Readiness is that status that the application is in a state that it can begin servicing requests. During this time, the application may do various setup steps such as load caches, check connectivity with hard dependencies like a database, or do some other registration work with the rest of the system. Once the application passes the readiness check, it signals to the overall system that it may begin sending requests to it. This check is usually called at the beginning of the application life cycle and then once completed remains inactive until a new system is spun up.

Liveness

Once an application has been successfully started up and ready to accept requests, we still need to check that an application may experience difficulties in it's lifetime, and may in a state due to some execution that causes it to be unable to handle requests.
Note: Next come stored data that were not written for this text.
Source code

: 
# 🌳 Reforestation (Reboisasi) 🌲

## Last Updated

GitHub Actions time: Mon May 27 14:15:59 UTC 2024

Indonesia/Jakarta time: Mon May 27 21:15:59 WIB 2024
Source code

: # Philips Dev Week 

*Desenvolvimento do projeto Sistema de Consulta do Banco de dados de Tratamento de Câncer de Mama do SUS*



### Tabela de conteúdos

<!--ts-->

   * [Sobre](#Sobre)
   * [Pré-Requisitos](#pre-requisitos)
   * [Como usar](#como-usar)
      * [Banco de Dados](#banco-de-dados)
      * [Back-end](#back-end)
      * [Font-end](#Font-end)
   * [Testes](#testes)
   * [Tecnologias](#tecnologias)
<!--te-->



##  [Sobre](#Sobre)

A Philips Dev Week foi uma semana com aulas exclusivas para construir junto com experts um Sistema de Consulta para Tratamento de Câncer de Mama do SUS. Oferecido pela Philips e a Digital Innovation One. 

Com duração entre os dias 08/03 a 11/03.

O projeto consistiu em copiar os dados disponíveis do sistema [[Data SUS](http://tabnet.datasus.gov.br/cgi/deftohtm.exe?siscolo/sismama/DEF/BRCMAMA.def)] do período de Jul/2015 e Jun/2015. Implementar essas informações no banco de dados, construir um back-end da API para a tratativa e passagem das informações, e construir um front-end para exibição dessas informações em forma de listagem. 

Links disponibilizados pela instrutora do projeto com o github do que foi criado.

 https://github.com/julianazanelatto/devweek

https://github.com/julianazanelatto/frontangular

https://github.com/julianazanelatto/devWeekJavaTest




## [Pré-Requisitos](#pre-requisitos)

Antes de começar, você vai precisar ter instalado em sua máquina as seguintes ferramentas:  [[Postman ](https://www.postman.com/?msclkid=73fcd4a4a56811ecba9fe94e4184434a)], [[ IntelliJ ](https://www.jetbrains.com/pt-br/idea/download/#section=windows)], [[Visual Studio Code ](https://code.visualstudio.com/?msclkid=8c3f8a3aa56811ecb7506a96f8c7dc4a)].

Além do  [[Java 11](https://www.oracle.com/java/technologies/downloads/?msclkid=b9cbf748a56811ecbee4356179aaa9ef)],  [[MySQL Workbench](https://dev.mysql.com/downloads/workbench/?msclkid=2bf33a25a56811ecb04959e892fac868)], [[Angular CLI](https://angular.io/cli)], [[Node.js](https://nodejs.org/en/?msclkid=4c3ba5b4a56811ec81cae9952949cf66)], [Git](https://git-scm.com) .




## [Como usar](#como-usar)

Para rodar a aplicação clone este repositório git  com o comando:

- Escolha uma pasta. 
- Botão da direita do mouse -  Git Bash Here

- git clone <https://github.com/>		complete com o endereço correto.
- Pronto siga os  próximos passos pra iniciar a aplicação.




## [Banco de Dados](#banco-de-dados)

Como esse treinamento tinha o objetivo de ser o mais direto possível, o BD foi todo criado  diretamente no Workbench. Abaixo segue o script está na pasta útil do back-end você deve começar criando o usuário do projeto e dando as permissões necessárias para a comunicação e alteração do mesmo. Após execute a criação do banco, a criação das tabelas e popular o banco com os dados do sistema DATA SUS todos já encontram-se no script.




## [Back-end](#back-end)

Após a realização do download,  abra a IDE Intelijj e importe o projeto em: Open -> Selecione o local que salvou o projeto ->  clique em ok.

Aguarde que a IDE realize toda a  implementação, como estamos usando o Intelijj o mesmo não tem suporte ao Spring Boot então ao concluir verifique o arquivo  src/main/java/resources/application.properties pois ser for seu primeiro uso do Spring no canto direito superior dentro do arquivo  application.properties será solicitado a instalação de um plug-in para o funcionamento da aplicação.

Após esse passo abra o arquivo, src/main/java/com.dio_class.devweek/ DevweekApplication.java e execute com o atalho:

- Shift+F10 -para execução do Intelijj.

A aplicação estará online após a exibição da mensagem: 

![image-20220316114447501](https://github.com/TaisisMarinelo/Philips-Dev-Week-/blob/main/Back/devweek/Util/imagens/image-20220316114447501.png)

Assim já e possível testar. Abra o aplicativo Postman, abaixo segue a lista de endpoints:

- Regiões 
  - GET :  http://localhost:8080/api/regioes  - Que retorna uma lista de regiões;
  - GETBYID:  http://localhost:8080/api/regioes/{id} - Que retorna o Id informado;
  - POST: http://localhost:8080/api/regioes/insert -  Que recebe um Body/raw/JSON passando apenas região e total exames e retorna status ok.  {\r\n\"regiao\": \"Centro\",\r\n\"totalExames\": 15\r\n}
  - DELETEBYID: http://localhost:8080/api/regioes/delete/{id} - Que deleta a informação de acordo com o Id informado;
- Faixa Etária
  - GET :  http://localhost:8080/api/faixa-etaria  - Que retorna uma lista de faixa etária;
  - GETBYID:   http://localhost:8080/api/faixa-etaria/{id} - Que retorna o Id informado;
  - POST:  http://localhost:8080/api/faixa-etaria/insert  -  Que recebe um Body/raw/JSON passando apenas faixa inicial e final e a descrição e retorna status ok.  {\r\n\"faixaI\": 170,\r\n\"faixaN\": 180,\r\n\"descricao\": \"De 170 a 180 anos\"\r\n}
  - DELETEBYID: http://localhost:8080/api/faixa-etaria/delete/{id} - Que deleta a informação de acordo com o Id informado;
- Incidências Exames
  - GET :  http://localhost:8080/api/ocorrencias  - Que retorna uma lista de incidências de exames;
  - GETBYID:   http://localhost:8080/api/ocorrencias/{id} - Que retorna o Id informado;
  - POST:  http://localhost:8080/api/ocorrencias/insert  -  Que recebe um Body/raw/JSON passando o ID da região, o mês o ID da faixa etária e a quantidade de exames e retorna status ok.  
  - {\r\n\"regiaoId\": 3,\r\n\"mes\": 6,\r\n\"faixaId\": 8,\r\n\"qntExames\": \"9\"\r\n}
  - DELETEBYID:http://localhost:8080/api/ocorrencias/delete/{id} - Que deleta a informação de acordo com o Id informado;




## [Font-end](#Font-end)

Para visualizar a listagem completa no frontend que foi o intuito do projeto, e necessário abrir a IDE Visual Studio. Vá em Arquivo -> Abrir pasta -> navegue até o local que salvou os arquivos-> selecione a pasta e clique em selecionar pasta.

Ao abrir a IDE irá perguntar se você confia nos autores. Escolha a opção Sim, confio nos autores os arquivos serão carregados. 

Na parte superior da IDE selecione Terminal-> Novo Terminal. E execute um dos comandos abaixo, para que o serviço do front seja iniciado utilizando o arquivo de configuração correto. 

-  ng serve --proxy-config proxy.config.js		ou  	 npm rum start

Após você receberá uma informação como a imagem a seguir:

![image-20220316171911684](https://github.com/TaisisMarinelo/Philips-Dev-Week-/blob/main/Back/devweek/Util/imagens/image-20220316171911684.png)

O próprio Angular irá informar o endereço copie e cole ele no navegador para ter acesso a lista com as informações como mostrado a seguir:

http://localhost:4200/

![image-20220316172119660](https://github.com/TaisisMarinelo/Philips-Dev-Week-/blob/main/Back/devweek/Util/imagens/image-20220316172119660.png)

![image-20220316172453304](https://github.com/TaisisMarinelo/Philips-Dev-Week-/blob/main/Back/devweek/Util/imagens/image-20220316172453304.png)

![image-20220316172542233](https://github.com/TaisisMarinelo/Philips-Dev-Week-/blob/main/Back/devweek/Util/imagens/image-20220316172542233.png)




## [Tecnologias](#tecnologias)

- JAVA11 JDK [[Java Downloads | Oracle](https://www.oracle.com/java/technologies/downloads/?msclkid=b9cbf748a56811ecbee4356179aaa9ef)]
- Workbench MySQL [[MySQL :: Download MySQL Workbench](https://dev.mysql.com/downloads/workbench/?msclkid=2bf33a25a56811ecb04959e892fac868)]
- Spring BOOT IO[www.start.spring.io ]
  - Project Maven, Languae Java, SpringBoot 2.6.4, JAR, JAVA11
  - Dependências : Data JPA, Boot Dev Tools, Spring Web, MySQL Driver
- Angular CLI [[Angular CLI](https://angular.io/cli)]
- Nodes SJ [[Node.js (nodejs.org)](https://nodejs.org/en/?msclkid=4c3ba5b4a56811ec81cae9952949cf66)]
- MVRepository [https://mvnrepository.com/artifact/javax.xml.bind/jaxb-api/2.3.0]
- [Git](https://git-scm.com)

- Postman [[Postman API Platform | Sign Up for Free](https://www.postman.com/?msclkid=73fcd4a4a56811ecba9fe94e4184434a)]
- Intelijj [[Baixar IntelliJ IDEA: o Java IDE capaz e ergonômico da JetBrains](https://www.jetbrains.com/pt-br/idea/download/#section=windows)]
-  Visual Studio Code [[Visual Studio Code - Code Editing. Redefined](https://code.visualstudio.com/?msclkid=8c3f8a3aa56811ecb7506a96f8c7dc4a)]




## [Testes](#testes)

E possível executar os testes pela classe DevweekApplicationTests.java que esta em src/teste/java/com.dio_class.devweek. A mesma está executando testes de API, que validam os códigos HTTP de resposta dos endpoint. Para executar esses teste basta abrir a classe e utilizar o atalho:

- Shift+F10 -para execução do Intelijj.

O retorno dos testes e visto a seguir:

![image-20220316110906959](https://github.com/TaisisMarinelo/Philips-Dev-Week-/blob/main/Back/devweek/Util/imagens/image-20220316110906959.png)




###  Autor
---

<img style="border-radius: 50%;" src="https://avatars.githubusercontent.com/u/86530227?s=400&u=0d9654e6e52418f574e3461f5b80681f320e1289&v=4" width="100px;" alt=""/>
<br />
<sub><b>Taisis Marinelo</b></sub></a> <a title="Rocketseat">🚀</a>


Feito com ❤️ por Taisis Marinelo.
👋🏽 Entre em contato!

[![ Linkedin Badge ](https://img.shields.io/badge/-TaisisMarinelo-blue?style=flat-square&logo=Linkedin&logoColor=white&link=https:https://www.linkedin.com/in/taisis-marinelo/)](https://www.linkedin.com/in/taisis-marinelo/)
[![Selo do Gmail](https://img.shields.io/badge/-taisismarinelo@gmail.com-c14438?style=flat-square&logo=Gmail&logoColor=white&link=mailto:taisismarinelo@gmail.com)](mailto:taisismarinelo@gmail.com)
That's where Liveness check comes into play. On some interval, your infrastructure should make routine checks to the applications that would be considered healthy to see if they can handle simple requests. Best practice is that there should not contain any business or heavy computation logic, as your merely determining if the service can handle new requests. In the event that the application cannot handle requests, it may have a specified retry policy before forcefully restarting the application. 

Lessons Learned

  • Only put hard dependencies within the readiness check. There was discussion that as part of the readiness check, we would add connectivity checks on other services that our application used. This may seem like a good idea because it adds a layer of security that the systems it needs to serve requests are there and running, but in practice causes a lot of problems. The issue is that you are creating a dependency on other services whereas your merely stating that your application is ready to run. Some possible situations you can be put in by applying this pattern:
    • When a brand new environment is spun up, and you have circular dependencies between two services, that are both attempting to check if the other is healthy. Neither service will be able to reach a ready state because the other hasn't been exposed yet.
    • If you are trying to spin up a service that is reliant on a high traffic system that may not be able to handle the request at that time. This will cause your service to be brought down, which may cause a cascade effect on the rest of your system, as you were probably trying to spin up a new service to meet the growing demand.